Delineating neuroimaging biomarkers that can be used to evaluate network dysfunction and predict treatment responses in patients will facilitate our understanding of psychopathology. However, to date, no neuroimaging biomarkers are ripe for clinical translation due to their low generalizability. Previous attempts have been made to improve not only the accuracy but also the generalizability of biomarkers by harmonizing imaging features to remove MRI scan site differences [37, 38]. Other approaches include mapping functional regions on an individual level [9, 10], subtyping, and re-classifying patients based on neurobiological traits rather than symptoms [39]. A fundamental requirement is that a marker defined by the existing training dataset must be able to estimate characteristics (e.g., current or future symptom and cognitive scores) or labels (e.g., patients or controls) in new, unseen populations with a high level of accuracy. Cross-validation (e.g., LOOCV) has been widely used to assess machine learning models for biomarker discovery. However, internal LOOCV accuracy does not always predict how well a model will perform on a new dataset, as excellent models obtained using this method have been shown to perform substantially worse on held-out datasets [40]. Therefore, to truly assess biomarker generalizability it is critical to additionally test the final model on a completely held-out dataset without any a priori adjustments made [41].

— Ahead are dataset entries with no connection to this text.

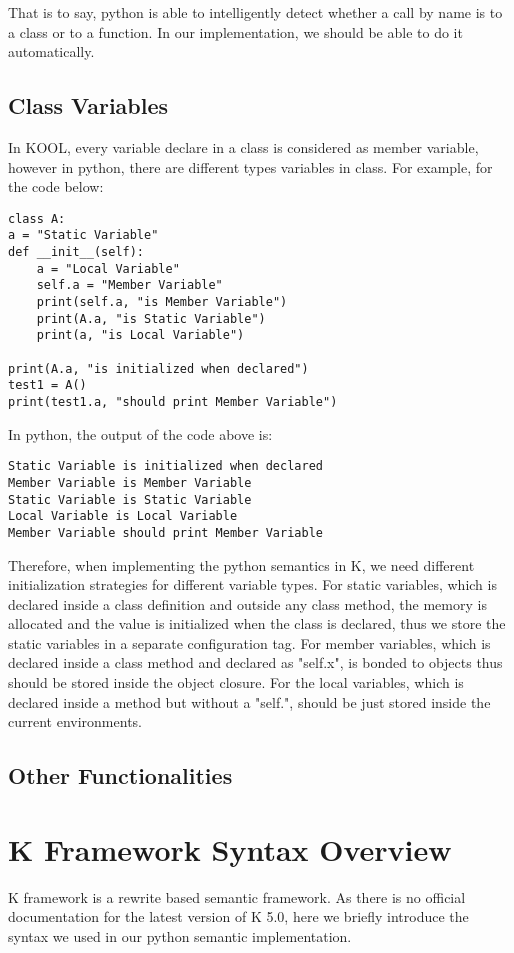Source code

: \documentclass[a4paper]{article}
\begin{document}
That is to say, python is able to intelligently detect whether a call by name is to a class or to a function. In our implementation, we should be able to do it automatically.

\subsection{Class Variables}
In KOOL, every variable declare in a class is considered as member variable, however in python, there are different types variables in class. For example, for the code below:

\begin{lstlisting}
class A:
a = "Static Variable"
def __init__(self):
    a = "Local Variable"
    self.a = "Member Variable"
    print(self.a, "is Member Variable")
    print(A.a, "is Static Variable")
    print(a, "is Local Variable")

print(A.a, "is initialized when declared")
test1 = A()
print(test1.a, "should print Member Variable")
\end{lstlisting}

In python, the output of the code above is:

\begin{lstlisting}
Static Variable is initialized when declared
Member Variable is Member Variable
Static Variable is Static Variable
Local Variable is Local Variable
Member Variable should print Member Variable
\end{lstlisting}

Therefore, when implementing the python semantics in K, we need different initialization strategies for different variable types. For static variables, which is declared inside a class definition and outside any class method, the memory is allocated and the value is initialized when the class is declared, thus we store the static variables in a separate configuration tag. For member variables, which is declared inside a class method and declared as "self.x", is bonded to objects thus should be stored inside the object closure. For the local variables, which is declared inside a method but without a "self.", should be just stored inside the current environments.

\subsection{Other Functionalities}

\section{K Framework Syntax Overview}
K framework is a rewrite based semantic framework. As there is no official documentation for the latest version of K 5.0, here we briefly introduce the syntax we used in our python semantic implementation.
\end{document}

We used an individual-level approach which accurately identified imaging markers with greater generalizability than a group-level approach, though both methods are susceptible to overfitting. We speculate that individualized functional mapping improves generalizability of imaging markers because biologically relevant information can be better captured in new subjects when functional regions are accurately defined for each subject. Our study provides proof of concept for the generalization performance of individual- and group-level biomarkers based on multiple symptom domains, rather than focusing on the generalization performance of group-level versus individual-level biomarkers that are related to a specific symptom.

Limitations

One major limitation of the present study is the small sample size of the patient groups; such samples may not be representative of the broader population. In the current study, the LOOCV procedure was used for internal validation because of the small sample size. A k-fold cross-validation analysis conducted with a larger sample size may improve the accuracy and strengthen the reliability of these markers. Second, numerous behavioral measures were collected in the UCLA CNP dataset, but we only utilized behavioral data from four scales to focus on the common and core symptoms related to these disorders. Cognitive assessments, which will provide the biological link between primary clinical symptoms and cognitive impairments in patients, will need to be included in future explorations. Third, we validated the brain markers in two independent cohorts selected from the same dataset, and which used the same imaging protocols. Completely independent datasets from different MRI scan sites with more variance in fMRI scanner and imaging protocol would consolidate the generalization performance to ensure the clinical applicability in new and diverse cases. Fourth, our findings were based on three distinct DSM categories—SCZ, BP, and ADHD; the clusters of import may not generalize to a different patient cohort, e.g., obsessive-compulsive disorder. In the future, our model should be tested on other mental disorders. Finally, we generated individualized regions using a group-derived template of 92 ROIs, defining 92 homologous regions across participants. It is possible that some subjects have more or fewer than 92 regions, whose functional correspondence cannot be established across participants due to inter-subject variability in the functional organization of the brain [10, 42]. However, defining the same number of regions across participants, whether using functional or structural atlases, allows for comparisons across subjects and is crucial for the detection of stable, reliable effects that can describe a majority of the population.